Exodus 15,22-27

 


‘Vertrouw je mij’ vraagt God

Er staan niet alleen maar dingen in de Bijbel die we prettig vinden of die goed in het gehoor liggen. God is per slot van rekening de schepper van hemel en aarde, hij test en stelt eisen.

Exodus 15 begint met het lied van Mozes en Israël: ‘Zing een lied voor JHWH! Hij is immers hoog verheven en stortte paard en zijn berijder in de zee.’ In vers 20 antwoorden Mirjam en de vrouwen in reidansen, met de zelfde fundamentele regels van het lied: ‘Zing voor JHWH, hij stortte paard en zijn berijder in de zee.’

Met deze tekst waren we al even te gast in een liturgische viering in de tempel van Jeruzalem. ‘Het heiligdom dat uw handen hebben gevestigd,’ zong Mozes’ lied in vers 17.

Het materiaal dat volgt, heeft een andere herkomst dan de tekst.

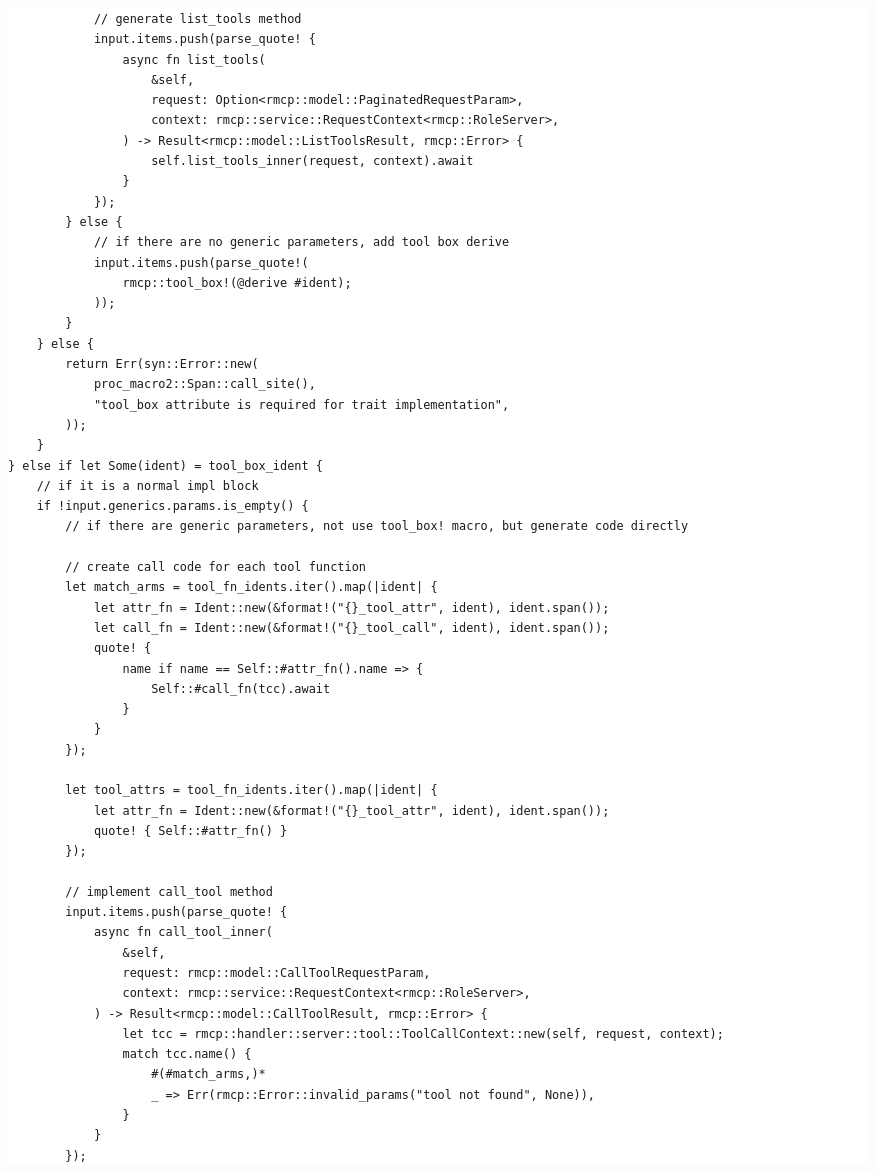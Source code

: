                // generate list_tools method
                input.items.push(parse_quote! {
                    async fn list_tools(
                        &self,
                        request: Option<rmcp::model::PaginatedRequestParam>,
                        context: rmcp::service::RequestContext<rmcp::RoleServer>,
                    ) -> Result<rmcp::model::ListToolsResult, rmcp::Error> {
                        self.list_tools_inner(request, context).await
                    }
                });
            } else {
                // if there are no generic parameters, add tool box derive
                input.items.push(parse_quote!(
                    rmcp::tool_box!(@derive #ident);
                ));
            }
        } else {
            return Err(syn::Error::new(
                proc_macro2::Span::call_site(),
                "tool_box attribute is required for trait implementation",
            ));
        }
    } else if let Some(ident) = tool_box_ident {
        // if it is a normal impl block
        if !input.generics.params.is_empty() {
            // if there are generic parameters, not use tool_box! macro, but generate code directly

            // create call code for each tool function
            let match_arms = tool_fn_idents.iter().map(|ident| {
                let attr_fn = Ident::new(&format!("{}_tool_attr", ident), ident.span());
                let call_fn = Ident::new(&format!("{}_tool_call", ident), ident.span());
                quote! {
                    name if name == Self::#attr_fn().name => {
                        Self::#call_fn(tcc).await
                    }
                }
            });

            let tool_attrs = tool_fn_idents.iter().map(|ident| {
                let attr_fn = Ident::new(&format!("{}_tool_attr", ident), ident.span());
                quote! { Self::#attr_fn() }
            });

            // implement call_tool method
            input.items.push(parse_quote! {
                async fn call_tool_inner(
                    &self,
                    request: rmcp::model::CallToolRequestParam,
                    context: rmcp::service::RequestContext<rmcp::RoleServer>,
                ) -> Result<rmcp::model::CallToolResult, rmcp::Error> {
                    let tcc = rmcp::handler::server::tool::ToolCallContext::new(self, request, context);
                    match tcc.name() {
                        #(#match_arms,)*
                        _ => Err(rmcp::Error::invalid_params("tool not found", None)),
                    }
                }
            });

Dat was de uitkomst van de uittocht uit Egypte. Maar zoals ook bij de viering van Pesach in de nacht van de uittocht, lopen liturgie, lofzang en de harde ervaringen van het leven in de Bijbel door elkaar. Bewust, want zo is onze dagelijkse ervaring. Het slot van Exodus 15 brengt ons terug bij de herinneringen aan Israëls moeizame tocht door de wildernis.

22
Mozes liet Israël vertrekken, weg van de Rietzee.
Ze gingen op weg naar de woestijn Sur.
Drie dagen liepen ze door de woestijn, zonder dat ze water aantroffen.
23
Ze kwamen bij Mara, maar ze hebben in Mara geen water kunnen drinken,
omdat het bitter was.
Om die reden had de plek ooit de naam Mara (Bitterland) gekregen.
24
Het volk maakte Mozes verwijten door te zeggen:
Wat moeten we drinken?
 
25
Hij riep tot JHWH en JHWH wees hem een boomtak aan.
Hij wierp in het water en het water werd zoet.
Daar stelde hij voor hem een bepaling en een regel in en daar heeft hij hem getest.
 
 
26
Hij zei:
Als jij werkelijk luistert naar de stem van JHWH, jouw God,
doet wat in zijn ogen juist is en gehoor geeft aan zijn opdrachten
en al zijn bepalingen uitvoert, elke kwaal die ik Egypte heb aangedaan,
zal ik jou niet aandoen, Ik ben immers JHWH, jouw genezer.